[Document images with source code]

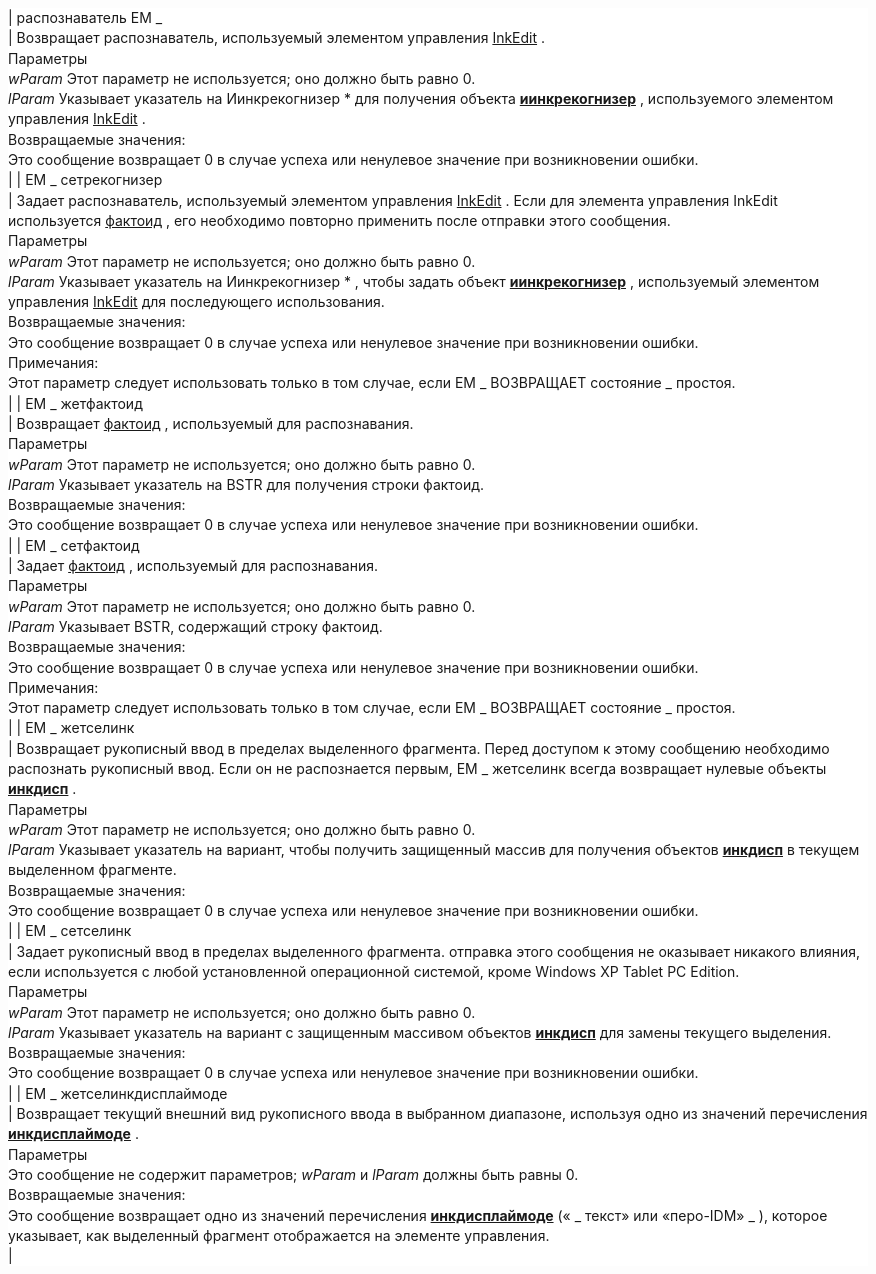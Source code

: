 | распознаватель EM \_<br/>        | Возвращает распознаватель, используемый элементом управления [InkEdit](inkedit-control-reference.md) .<br/> Параметры<br/>*wParam* Этот параметр не используется; оно должно быть равно 0.<br/>*lParam* Указывает указатель на Иинкрекогнизер \* для получения объекта [**иинкрекогнизер**](/windows/desktop/api/msinkaut/nn-msinkaut-iinkrecognizer) , используемого элементом управления [InkEdit](inkedit-control-reference.md) .<br/> Возвращаемые значения:<br/> Это сообщение возвращает 0 в случае успеха или ненулевое значение при возникновении ошибки.<br/>                                                                                                                                                                                                                                   |
| EM \_ сетрекогнизер<br/>        | Задает распознаватель, используемый элементом управления [InkEdit](inkedit-control-reference.md) . Если для элемента управления InkEdit используется [фактоид](factoid-constants.md) , его необходимо повторно применить после отправки этого сообщения.<br/> Параметры<br/>*wParam* Этот параметр не используется; оно должно быть равно 0.<br/>*lParam* Указывает указатель на Иинкрекогнизер \* , чтобы задать объект [**иинкрекогнизер**](/windows/desktop/api/msinkaut/nn-msinkaut-iinkrecognizer) , используемый элементом управления [InkEdit](inkedit-control-reference.md) для последующего использования.<br/> Возвращаемые значения:<br/> Это сообщение возвращает 0 в случае успеха или ненулевое значение при возникновении ошибки.<br/> Примечания:<br/> Этот параметр следует использовать только в том случае, если EM \_ ВОЗВРАЩАЕТ состояние \_ простоя.<br/> |
| EM \_ жетфактоид<br/>           | Возвращает [фактоид](factoid-constants.md) , используемый для распознавания.<br/> Параметры<br/>*wParam* Этот параметр не используется; оно должно быть равно 0.<br/>*lParam* Указывает указатель на BSTR для получения строки фактоид.<br/> Возвращаемые значения:<br/> Это сообщение возвращает 0 в случае успеха или ненулевое значение при возникновении ошибки.<br/>                                                                                                                                                                                                                                                                                                                                                                  |
| EM \_ сетфактоид<br/>           | Задает [фактоид](factoid-constants.md) , используемый для распознавания.<br/> Параметры<br/>*wParam* Этот параметр не используется; оно должно быть равно 0.<br/>*lParam* Указывает BSTR, содержащий строку фактоид.<br/> Возвращаемые значения:<br/> Это сообщение возвращает 0 в случае успеха или ненулевое значение при возникновении ошибки.<br/> Примечания:<br/> Этот параметр следует использовать только в том случае, если EM \_ ВОЗВРАЩАЕТ состояние \_ простоя.<br/>                                                                                                                                                                                                                                                                          |
| EM \_ жетселинк<br/>            | Возвращает рукописный ввод в пределах выделенного фрагмента. Перед доступом к этому сообщению необходимо распознать рукописный ввод. Если он не распознается первым, EM \_ жетселинк всегда возвращает нулевые объекты [**инкдисп**](inkdisp-class.md) .<br/> Параметры<br/>*wParam* Этот параметр не используется; оно должно быть равно 0.<br/>*lParam* Указывает указатель на вариант, чтобы получить защищенный массив для получения объектов [**инкдисп**](inkdisp-class.md) в текущем выделенном фрагменте.<br/> Возвращаемые значения:<br/> Это сообщение возвращает 0 в случае успеха или ненулевое значение при возникновении ошибки.<br/>                                                                                                                                     |
| EM \_ сетселинк<br/>            | Задает рукописный ввод в пределах выделенного фрагмента. отправка этого сообщения не оказывает никакого влияния, если используется с любой установленной операционной системой, кроме Windows XP Tablet PC Edition.<br/> Параметры<br/>*wParam* Этот параметр не используется; оно должно быть равно 0.<br/>*lParam* Указывает указатель на вариант с защищенным массивом объектов [**инкдисп**](inkdisp-class.md) для замены текущего выделения.<br/> Возвращаемые значения:<br/> Это сообщение возвращает 0 в случае успеха или ненулевое значение при возникновении ошибки.<br/>                                                                                                                                                                                                     |
| EM \_ жетселинкдисплаймоде<br/> | Возвращает текущий внешний вид рукописного ввода в выбранном диапазоне, используя одно из значений перечисления [**инкдисплаймоде**](/windows/desktop/api/inked/ne-inked-inkdisplaymode) .<br/> Параметры<br/> Это сообщение не содержит параметров; *wParam* и *lParam* должны быть равны 0.<br/> Возвращаемые значения:<br/> Это сообщение возвращает одно из значений перечисления [**инкдисплаймоде**](/windows/desktop/api/inked/ne-inked-inkdisplaymode) (« \_ текст» или «перо-IDM» \_ ), которое указывает, как выделенный фрагмент отображается на элементе управления.<br/>                                                                                                                                                                                                                           |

**What the task requires**
Pictures stay out; the entries above are to be output exactly as given.

**Response to this exercise**
Source code

: | распознаватель EM \_<br/>        | Возвращает распознаватель, используемый элементом управления [InkEdit](inkedit-control-reference.md) .<br/> Параметры<br/>*wParam* Этот параметр не используется; оно должно быть равно 0.<br/>*lParam* Указывает указатель на Иинкрекогнизер \* для получения объекта [**иинкрекогнизер**](/windows/desktop/api/msinkaut/nn-msinkaut-iinkrecognizer) , используемого элементом управления [InkEdit](inkedit-control-reference.md) .<br/> Возвращаемые значения:<br/> Это сообщение возвращает 0 в случае успеха или ненулевое значение при возникновении ошибки.<br/>                                                                                                                                                                                                                                   |
| EM \_ сетрекогнизер<br/>        | Задает распознаватель, используемый элементом управления [InkEdit](inkedit-control-reference.md) . Если для элемента управления InkEdit используется [фактоид](factoid-constants.md) , его необходимо повторно применить после отправки этого сообщения.<br/> Параметры<br/>*wParam* Этот параметр не используется; оно должно быть равно 0.<br/>*lParam* Указывает указатель на Иинкрекогнизер \* , чтобы задать объект [**иинкрекогнизер**](/windows/desktop/api/msinkaut/nn-msinkaut-iinkrecognizer) , используемый элементом управления [InkEdit](inkedit-control-reference.md) для последующего использования.<br/> Возвращаемые значения:<br/> Это сообщение возвращает 0 в случае успеха или ненулевое значение при возникновении ошибки.<br/> Примечания:<br/> Этот параметр следует использовать только в том случае, если EM \_ ВОЗВРАЩАЕТ состояние \_ простоя.<br/> |
| EM \_ жетфактоид<br/>           | Возвращает [фактоид](factoid-constants.md) , используемый для распознавания.<br/> Параметры<br/>*wParam* Этот параметр не используется; оно должно быть равно 0.<br/>*lParam* Указывает указатель на BSTR для получения строки фактоид.<br/> Возвращаемые значения:<br/> Это сообщение возвращает 0 в случае успеха или ненулевое значение при возникновении ошибки.<br/>                                                                                                                                                                                                                                                                                                                                                                  |
| EM \_ сетфактоид<br/>           | Задает [фактоид](factoid-constants.md) , используемый для распознавания.<br/> Параметры<br/>*wParam* Этот параметр не используется; оно должно быть равно 0.<br/>*lParam* Указывает BSTR, содержащий строку фактоид.<br/> Возвращаемые значения:<br/> Это сообщение возвращает 0 в случае успеха или ненулевое значение при возникновении ошибки.<br/> Примечания:<br/> Этот параметр следует использовать только в том случае, если EM \_ ВОЗВРАЩАЕТ состояние \_ простоя.<br/>                                                                                                                                                                                                                                                                          |
| EM \_ жетселинк<br/>            | Возвращает рукописный ввод в пределах выделенного фрагмента. Перед доступом к этому сообщению необходимо распознать рукописный ввод. Если он не распознается первым, EM \_ жетселинк всегда возвращает нулевые объекты [**инкдисп**](inkdisp-class.md) .<br/> Параметры<br/>*wParam* Этот параметр не используется; оно должно быть равно 0.<br/>*lParam* Указывает указатель на вариант, чтобы получить защищенный массив для получения объектов [**инкдисп**](inkdisp-class.md) в текущем выделенном фрагменте.<br/> Возвращаемые значения:<br/> Это сообщение возвращает 0 в случае успеха или ненулевое значение при возникновении ошибки.<br/>                                                                                                                                     |
| EM \_ сетселинк<br/>            | Задает рукописный ввод в пределах выделенного фрагмента. отправка этого сообщения не оказывает никакого влияния, если используется с любой установленной операционной системой, кроме Windows XP Tablet PC Edition.<br/> Параметры<br/>*wParam* Этот параметр не используется; оно должно быть равно 0.<br/>*lParam* Указывает указатель на вариант с защищенным массивом объектов [**инкдисп**](inkdisp-class.md) для замены текущего выделения.<br/> Возвращаемые значения:<br/> Это сообщение возвращает 0 в случае успеха или ненулевое значение при возникновении ошибки.<br/>                                                                                                                                                                                                     |
| EM \_ жетселинкдисплаймоде<br/> | Возвращает текущий внешний вид рукописного ввода в выбранном диапазоне, используя одно из значений перечисления [**инкдисплаймоде**](/windows/desktop/api/inked/ne-inked-inkdisplaymode) .<br/> Параметры<br/> Это сообщение не содержит параметров; *wParam* и *lParam* должны быть равны 0.<br/> Возвращаемые значения:<br/> Это сообщение возвращает одно из значений перечисления [**инкдисплаймоде**](/windows/desktop/api/inked/ne-inked-inkdisplaymode) (« \_ текст» или «перо-IDM» \_ ), которое указывает, как выделенный фрагмент отображается на элементе управления.<br/>                                                                                                                                                                                                                           |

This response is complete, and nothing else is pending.